What am I talking about? I am referring to all the places where one can go without paying -- indoors and out, above ground and below, near City Hall: the subway and suburban concourses, the Clothespin, Dilworth Plaza (west of City Hall) and the City Hall aprons and courtyards, the MSB plaza, Love Plaza, the arcades on Filbert Street, the courtyard north of the Marriott. The Convention Center and its long-stalled expansion give these spaces a new job.
The history is amazing. Center Square (the site of City Hall) was first an open space, reserved for public buildings in William Penn's plan of 1683; next it was a park with the city water pump house in the middle, a symbol of civic pride. Then City Hall was constructed over 31 years, commencing in 1875 (it may take that long to renovate it). In 1881 the Pennsylvania Railroad's Broad Street Station was erected adjacent and above ground. Even though the terminal became unnecessary with the completion of Suburban Station in 1929 and 30th Street Station in 1934, its demolition did not occur until 1953 to clear the way for the impossibly banal buildings of Penn Center.
The Penn Center project, highly regarded at the time, kicked off a cycle of development in which this exciting but congested area was opened up and turned over to public plazas and gathering places, each fitted out in a uniquely inappropriate fashion. Who could love the pathetic tree surrounded by glass at the 15th and Market subway surface car stop, or the unbearably pompous design for the hard-won real estate of Dilworth Plaza?
These spaces stand today as empty monuments to the failed plans of the past, many of them associated with Philadelphia's indefatigable Ed Bacon. Yet, paradoxically, they sit astride the greatest opportunity in the city. Why? Because this is the center, and it is diverse, intense and above all, three-dimensional. From the Broad Street subway to MSB Plaza, there are five distinct levels of public space, creating unique connections found nowhere else outside of Manhattan. Horizontally, these spaces also connect the Parkway to the downtown core. There is a rich mix of residences, offices, retail and entertainment. This area is both the most populated and the most democratic place in the city. Everyone uses it: locals, commuters, students, workers, residents and even a few skateboarders. And in the foreseeable future, when the Convention Center is extended to Broad Street, thousands of visitors will drift throughthese spaces on their way to and from numerous activities. It is time to take charge of this area and make this "drift" a truly fabulous experience of light, sound, movement and event.
The mayor has "tasked" the City Planning Commission to plan for these spaces. This is good news. My first suggestion: Make them exciting! Ask your designers not to decorate these places but to make them work together in meaningful sequences. Understand the area as a complete ecology of spaces and activities. Take advantage of the opportunity to link the Convention Center to the Parkway, office buildings to transit concourses and tourists to residents. Fill them with life at least 16 hours a day. This means both design and operation. It means lighting, equipment, power, scheduling -- all expensive, to be sure, but the cost of doing business as a world-class city.

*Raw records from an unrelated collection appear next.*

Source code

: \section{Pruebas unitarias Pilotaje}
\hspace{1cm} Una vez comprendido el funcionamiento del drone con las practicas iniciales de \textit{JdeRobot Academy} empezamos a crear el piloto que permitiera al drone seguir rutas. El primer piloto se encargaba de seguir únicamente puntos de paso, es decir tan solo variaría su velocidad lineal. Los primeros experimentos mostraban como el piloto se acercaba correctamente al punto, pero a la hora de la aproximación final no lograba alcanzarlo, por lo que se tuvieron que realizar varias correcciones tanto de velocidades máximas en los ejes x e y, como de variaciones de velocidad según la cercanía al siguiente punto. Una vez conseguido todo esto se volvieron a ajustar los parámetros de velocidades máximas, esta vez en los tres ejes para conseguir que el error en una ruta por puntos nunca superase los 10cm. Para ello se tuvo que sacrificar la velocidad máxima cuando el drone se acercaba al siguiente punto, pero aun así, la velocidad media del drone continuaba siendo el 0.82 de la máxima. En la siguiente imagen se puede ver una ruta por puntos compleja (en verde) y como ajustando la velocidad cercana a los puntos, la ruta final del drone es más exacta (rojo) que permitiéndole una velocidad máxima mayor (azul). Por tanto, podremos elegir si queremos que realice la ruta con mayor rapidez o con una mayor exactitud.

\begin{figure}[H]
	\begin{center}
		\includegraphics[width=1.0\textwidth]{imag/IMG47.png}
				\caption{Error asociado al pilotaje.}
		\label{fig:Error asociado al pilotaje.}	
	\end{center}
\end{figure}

Our urban competitors are already doing this. Rotterdam, 40 percent of our size, has developed the Schouwburgplein, where events are choreographed throughout the day and night assisted by the provision of spectacular lighting on moveable arms, sound and image-making systems. When thought of this way, public space becomes not just a channel to pass through but a sequence of civic rooms suitable for rock concerts, video performances and countless other events that would mix tourists, residents and workers. San Francisco has had remarkable success with its Yerba Buena Gardens, designed by Philadelphia architects, which link the convention center, five museums and the Sony Metreon to the hotel district along Market Street.
As for City Hall itself: The courtyard is the most controllable of public spaces. Make it a place for performances, theater and general fun. Let the aprons reflect and engage the streets that they terminate. In general, let Philadelphians celebrate their lives there. Make its rooms available for weddings, funerals and parties as well as government business. Give it back to the people.